## [What is being asked]
Return the run of lines below that opens with the line containing "dJo2gYUbmgI2J5ze0hmjaxVcrpGhyhf03Yale399lhH3DKebTdfQWjlTHkaNl136" and closes with the line containing "IsoUd3KF2gFGcjENZE/CPFYLpeUkC61sicKVpplMEzBdfRVbyKIr/Lbk/gPfgt8R", keeping each one exact.

## [Material for this exercise]
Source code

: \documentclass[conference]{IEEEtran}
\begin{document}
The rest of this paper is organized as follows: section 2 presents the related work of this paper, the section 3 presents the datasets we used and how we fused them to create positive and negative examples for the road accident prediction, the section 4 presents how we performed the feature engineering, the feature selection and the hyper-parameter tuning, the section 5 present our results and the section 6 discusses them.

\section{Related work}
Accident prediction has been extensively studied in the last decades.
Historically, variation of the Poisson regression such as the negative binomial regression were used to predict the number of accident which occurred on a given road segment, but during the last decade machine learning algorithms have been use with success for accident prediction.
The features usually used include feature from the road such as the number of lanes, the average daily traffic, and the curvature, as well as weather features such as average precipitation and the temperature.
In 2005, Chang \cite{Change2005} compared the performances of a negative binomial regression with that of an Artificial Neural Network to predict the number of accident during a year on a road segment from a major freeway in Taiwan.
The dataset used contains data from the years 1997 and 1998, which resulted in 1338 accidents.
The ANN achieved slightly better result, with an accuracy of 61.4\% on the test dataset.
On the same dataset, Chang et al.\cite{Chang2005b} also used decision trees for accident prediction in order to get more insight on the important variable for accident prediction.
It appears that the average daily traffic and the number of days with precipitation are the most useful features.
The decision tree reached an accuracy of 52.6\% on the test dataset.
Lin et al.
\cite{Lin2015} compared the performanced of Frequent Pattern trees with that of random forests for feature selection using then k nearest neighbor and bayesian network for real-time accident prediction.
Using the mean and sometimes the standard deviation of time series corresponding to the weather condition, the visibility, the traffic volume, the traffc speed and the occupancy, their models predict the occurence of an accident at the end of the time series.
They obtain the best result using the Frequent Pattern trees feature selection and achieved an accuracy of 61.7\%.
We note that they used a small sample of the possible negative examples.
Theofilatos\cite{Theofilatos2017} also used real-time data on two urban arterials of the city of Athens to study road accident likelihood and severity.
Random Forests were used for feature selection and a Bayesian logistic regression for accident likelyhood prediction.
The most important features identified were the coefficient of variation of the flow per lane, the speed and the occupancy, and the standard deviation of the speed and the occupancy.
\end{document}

---

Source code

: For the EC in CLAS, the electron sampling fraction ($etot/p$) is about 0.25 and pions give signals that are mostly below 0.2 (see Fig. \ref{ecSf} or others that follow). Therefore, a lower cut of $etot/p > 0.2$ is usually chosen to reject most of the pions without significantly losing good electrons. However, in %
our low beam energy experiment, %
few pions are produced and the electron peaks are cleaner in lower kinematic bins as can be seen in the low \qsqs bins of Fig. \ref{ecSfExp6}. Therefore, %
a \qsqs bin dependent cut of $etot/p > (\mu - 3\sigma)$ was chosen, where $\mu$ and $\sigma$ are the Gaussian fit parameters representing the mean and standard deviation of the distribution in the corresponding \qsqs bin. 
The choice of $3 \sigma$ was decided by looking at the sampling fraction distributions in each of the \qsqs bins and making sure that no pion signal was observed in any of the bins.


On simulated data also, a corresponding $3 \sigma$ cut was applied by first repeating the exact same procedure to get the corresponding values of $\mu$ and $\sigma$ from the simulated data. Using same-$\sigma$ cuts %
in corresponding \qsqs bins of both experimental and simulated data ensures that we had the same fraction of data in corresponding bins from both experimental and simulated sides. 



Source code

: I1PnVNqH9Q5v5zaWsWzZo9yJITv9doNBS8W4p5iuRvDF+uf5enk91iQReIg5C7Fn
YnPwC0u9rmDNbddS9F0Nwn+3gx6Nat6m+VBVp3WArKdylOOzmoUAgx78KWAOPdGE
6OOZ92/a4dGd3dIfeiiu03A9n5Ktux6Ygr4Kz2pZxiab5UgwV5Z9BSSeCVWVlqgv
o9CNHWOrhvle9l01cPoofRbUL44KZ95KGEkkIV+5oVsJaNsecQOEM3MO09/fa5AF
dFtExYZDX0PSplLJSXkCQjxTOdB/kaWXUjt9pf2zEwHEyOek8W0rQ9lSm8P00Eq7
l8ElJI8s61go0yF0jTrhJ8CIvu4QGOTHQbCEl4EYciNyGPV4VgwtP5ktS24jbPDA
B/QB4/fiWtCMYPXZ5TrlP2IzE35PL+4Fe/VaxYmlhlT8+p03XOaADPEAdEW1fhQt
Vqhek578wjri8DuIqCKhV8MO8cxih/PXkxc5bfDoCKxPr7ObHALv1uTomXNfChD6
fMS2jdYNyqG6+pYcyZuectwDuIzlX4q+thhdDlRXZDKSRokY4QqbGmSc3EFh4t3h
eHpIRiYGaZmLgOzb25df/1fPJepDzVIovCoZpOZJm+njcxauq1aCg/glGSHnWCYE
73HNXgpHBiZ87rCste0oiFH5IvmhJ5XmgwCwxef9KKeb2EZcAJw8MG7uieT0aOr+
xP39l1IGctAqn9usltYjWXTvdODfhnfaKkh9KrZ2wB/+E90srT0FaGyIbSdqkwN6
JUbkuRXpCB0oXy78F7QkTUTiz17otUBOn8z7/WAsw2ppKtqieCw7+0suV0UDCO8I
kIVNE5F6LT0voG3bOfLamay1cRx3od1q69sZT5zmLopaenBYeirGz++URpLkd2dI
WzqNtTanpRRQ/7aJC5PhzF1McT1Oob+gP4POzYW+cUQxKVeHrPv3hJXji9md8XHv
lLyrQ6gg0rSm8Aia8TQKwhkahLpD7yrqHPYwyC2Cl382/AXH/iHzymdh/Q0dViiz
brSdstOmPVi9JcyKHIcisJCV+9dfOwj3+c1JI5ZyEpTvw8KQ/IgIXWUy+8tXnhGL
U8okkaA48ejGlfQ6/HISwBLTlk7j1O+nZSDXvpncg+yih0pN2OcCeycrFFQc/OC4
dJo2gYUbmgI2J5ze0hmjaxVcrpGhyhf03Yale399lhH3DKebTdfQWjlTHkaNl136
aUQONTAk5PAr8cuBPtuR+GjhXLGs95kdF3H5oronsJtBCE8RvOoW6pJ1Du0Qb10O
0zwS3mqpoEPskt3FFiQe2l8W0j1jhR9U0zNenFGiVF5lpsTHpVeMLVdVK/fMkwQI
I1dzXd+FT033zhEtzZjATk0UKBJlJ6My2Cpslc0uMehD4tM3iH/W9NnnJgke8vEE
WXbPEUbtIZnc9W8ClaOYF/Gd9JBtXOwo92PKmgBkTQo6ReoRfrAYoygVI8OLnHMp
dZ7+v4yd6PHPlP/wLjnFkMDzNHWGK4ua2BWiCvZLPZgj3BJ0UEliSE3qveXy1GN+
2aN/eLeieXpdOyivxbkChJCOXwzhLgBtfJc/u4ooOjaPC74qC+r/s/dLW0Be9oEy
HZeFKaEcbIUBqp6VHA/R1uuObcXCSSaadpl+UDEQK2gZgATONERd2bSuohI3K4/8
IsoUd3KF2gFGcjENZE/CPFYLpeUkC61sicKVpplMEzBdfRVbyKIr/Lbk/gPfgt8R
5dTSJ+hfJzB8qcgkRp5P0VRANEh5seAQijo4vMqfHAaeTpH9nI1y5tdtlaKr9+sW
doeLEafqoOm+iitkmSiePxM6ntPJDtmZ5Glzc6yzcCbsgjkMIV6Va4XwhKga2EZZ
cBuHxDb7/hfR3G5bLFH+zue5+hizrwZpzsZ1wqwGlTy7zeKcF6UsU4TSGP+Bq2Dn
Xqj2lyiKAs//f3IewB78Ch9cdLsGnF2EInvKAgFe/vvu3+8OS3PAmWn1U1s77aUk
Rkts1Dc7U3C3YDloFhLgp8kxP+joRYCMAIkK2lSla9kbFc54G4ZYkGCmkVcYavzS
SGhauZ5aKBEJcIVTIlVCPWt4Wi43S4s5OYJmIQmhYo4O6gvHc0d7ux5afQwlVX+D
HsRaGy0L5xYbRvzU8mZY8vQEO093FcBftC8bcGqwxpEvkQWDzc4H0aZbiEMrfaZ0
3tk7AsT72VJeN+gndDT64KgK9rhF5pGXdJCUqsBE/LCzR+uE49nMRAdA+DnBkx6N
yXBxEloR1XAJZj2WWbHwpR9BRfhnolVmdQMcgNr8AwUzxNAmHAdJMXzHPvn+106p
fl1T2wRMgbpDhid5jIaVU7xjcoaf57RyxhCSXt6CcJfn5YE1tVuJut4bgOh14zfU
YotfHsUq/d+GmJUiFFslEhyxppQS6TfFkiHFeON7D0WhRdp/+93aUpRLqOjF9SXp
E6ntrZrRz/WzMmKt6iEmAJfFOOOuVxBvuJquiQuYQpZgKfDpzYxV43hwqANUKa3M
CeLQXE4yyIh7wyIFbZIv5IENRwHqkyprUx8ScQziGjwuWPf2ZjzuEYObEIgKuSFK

## [Response below]
dJo2gYUbmgI2J5ze0hmjaxVcrpGhyhf03Yale399lhH3DKebTdfQWjlTHkaNl136
aUQONTAk5PAr8cuBPtuR+GjhXLGs95kdF3H5oronsJtBCE8RvOoW6pJ1Du0Qb10O
0zwS3mqpoEPskt3FFiQe2l8W0j1jhR9U0zNenFGiVF5lpsTHpVeMLVdVK/fMkwQI
I1dzXd+FT033zhEtzZjATk0UKBJlJ6My2Cpslc0uMehD4tM3iH/W9NnnJgke8vEE
WXbPEUbtIZnc9W8ClaOYF/Gd9JBtXOwo92PKmgBkTQo6ReoRfrAYoygVI8OLnHMp
dZ7+v4yd6PHPlP/wLjnFkMDzNHWGK4ua2BWiCvZLPZgj3BJ0UEliSE3qveXy1GN+
2aN/eLeieXpdOyivxbkChJCOXwzhLgBtfJc/u4ooOjaPC74qC+r/s/dLW0Be9oEy
HZeFKaEcbIUBqp6VHA/R1uuObcXCSSaadpl+UDEQK2gZgATONERd2bSuohI3K4/8
IsoUd3KF2gFGcjENZE/CPFYLpeUkC61sicKVpplMEzBdfRVbyKIr/Lbk/gPfgt8R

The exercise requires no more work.